CAPE CANAVERAL, Fla. (AP) — In what's expected to be the last time ever, both of NASA's shuttle launch pads are occupied. Atlantis is on one, primed for a flight this coming week to the Hubble Space Telescope. Endeavour sits on the other a mile away for a mission no one wants.
Endeavour is on unprecedented standby in case the seven astronauts who go up on Atlantis need to be rescued.
Atlantis and its crew are headed into space for one last repair job on the 19-year-old Hubble Space Telescope. It's a venture that was canceled five years ago because it was considered too dangerous. After a more recent delay, the launch finally is scheduled for Monday.
The risk is this: If Atlantis suffers serious damage during launch or in flight, the astronauts will not be at the international space station, where they could take refuge for weeks while awaiting a ride home. They would be stranded on their spacecraft at the Hubble, where NASA estimates they could stay alive for 25 days before running out of air.
Endeavour and four more astronauts would need to blast off on a rescue flight after NASA determined Atlantis was too damaged to fly home.
The Atlantis astronauts say there's a slim chance any rescue will be needed, and they say they would fly to Hubble even if there were no such backup plan.
Scott Altman, Atlantis' commander, said it may seem like overkill, but having a rescue ship on the pad is the right thing to do.
"It's kind of a belt-and-suspenders approach. But if you need the belt after your suspenders fail, you would be glad you had it," said Altman, a retired Navy captain and former fighter pilot.
On top of the usual launch and landing dangers, the Atlantis crew faces an estimated 1-in-229 chance that a piece of space junk or a micrometeoroid will cause catastrophic damage to their ship. Those are greater odds than for a typical shuttle flight because of Hubble's extremely high and debris-littered orbit 350 miles up.
To better their odds, Atlantis astronauts will fly to a lower, cleaner altitude as soon as they complete work on Hubble.
In addition, the astronauts will inspect their spacecraft for signs of damage before reaching Hubble and again after leaving it, just as shuttle crews always do in orbit.
NASA has had a rescue plan in case of irreparable damage ever since space shuttles resumed flying following the 2003 Columbia tragedy. Columbia was hit by fuel-tank foam during liftoff, and its left wing melted from the inside out during re-entry. The shuttle broke apart, and all seven astronauts were killed.
But there has never been a need to have the rescue ship at the launch pad, all primed and ready to go. That's because all the missions since then have been to the space station, where astronauts could camp out for two months. And all shuttle voyages after this one will go there as well.
The Hubble mission offers no such safe haven. The telescope and space station are in different orbits, and Atlantis could never get to the space station from Hubble.
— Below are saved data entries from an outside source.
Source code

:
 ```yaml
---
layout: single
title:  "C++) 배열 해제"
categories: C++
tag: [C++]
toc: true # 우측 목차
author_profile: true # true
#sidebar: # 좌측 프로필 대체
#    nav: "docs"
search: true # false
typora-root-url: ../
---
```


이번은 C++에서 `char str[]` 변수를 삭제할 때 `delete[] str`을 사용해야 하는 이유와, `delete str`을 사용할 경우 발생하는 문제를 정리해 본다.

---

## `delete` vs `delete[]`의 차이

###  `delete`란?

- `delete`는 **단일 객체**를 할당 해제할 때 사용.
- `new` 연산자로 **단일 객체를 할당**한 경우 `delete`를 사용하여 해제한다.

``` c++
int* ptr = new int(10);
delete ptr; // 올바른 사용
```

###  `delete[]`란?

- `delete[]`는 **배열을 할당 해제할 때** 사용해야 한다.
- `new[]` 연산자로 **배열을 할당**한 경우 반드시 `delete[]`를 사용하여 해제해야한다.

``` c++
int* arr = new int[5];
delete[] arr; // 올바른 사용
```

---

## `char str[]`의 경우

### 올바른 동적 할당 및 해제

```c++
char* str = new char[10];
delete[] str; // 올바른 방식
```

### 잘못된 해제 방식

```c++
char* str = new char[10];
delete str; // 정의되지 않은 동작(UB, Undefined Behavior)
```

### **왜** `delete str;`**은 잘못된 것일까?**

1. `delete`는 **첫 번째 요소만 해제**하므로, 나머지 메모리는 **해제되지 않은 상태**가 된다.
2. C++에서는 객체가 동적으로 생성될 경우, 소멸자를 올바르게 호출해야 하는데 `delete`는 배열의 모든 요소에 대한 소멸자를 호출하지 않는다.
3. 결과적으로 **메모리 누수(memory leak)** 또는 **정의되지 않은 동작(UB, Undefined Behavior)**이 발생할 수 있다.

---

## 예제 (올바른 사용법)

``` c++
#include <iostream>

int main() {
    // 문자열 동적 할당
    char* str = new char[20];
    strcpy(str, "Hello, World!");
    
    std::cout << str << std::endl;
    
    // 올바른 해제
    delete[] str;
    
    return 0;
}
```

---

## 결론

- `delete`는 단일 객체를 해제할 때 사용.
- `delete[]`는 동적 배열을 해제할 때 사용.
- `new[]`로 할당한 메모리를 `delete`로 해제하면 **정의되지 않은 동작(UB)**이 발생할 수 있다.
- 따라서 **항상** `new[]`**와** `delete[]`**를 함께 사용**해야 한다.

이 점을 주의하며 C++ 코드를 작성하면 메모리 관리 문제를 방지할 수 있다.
That's why the Hubble repair mission was canceled in 2004; NASA's boss at the time deemed it too dangerous.
A new NASA regime reversed that decision, once space shuttles were flying safely again and repair methods were developed for spacewalking astronauts. The caveat was that another shuttle be on the launch pad, all prepped and ready to fly — something never before attempted.
NASA took similar steps in 1973 during its first space station program, Skylab. But a rescue was never needed.
Once Atlantis is aloft, "if it even begins to smell" like a rescue might be needed, final preparations for Endeavour will begin, said launch director Mike Leinbach. Endeavour will be seven days from flying at the time of Atlantis' launch. Even if there is no immediate indication of launch damage, preparations will continue until Endeavour reaches the three-days-from-lifting-off mark. NASA will keep it at that three-day point until Atlantis is back on Earth.
NASA assigned a new, fresher four-man crew to the rescue mission, after the Hubble mission suffered a seven-month delay last fall. A telescope breakdown caused the postponement.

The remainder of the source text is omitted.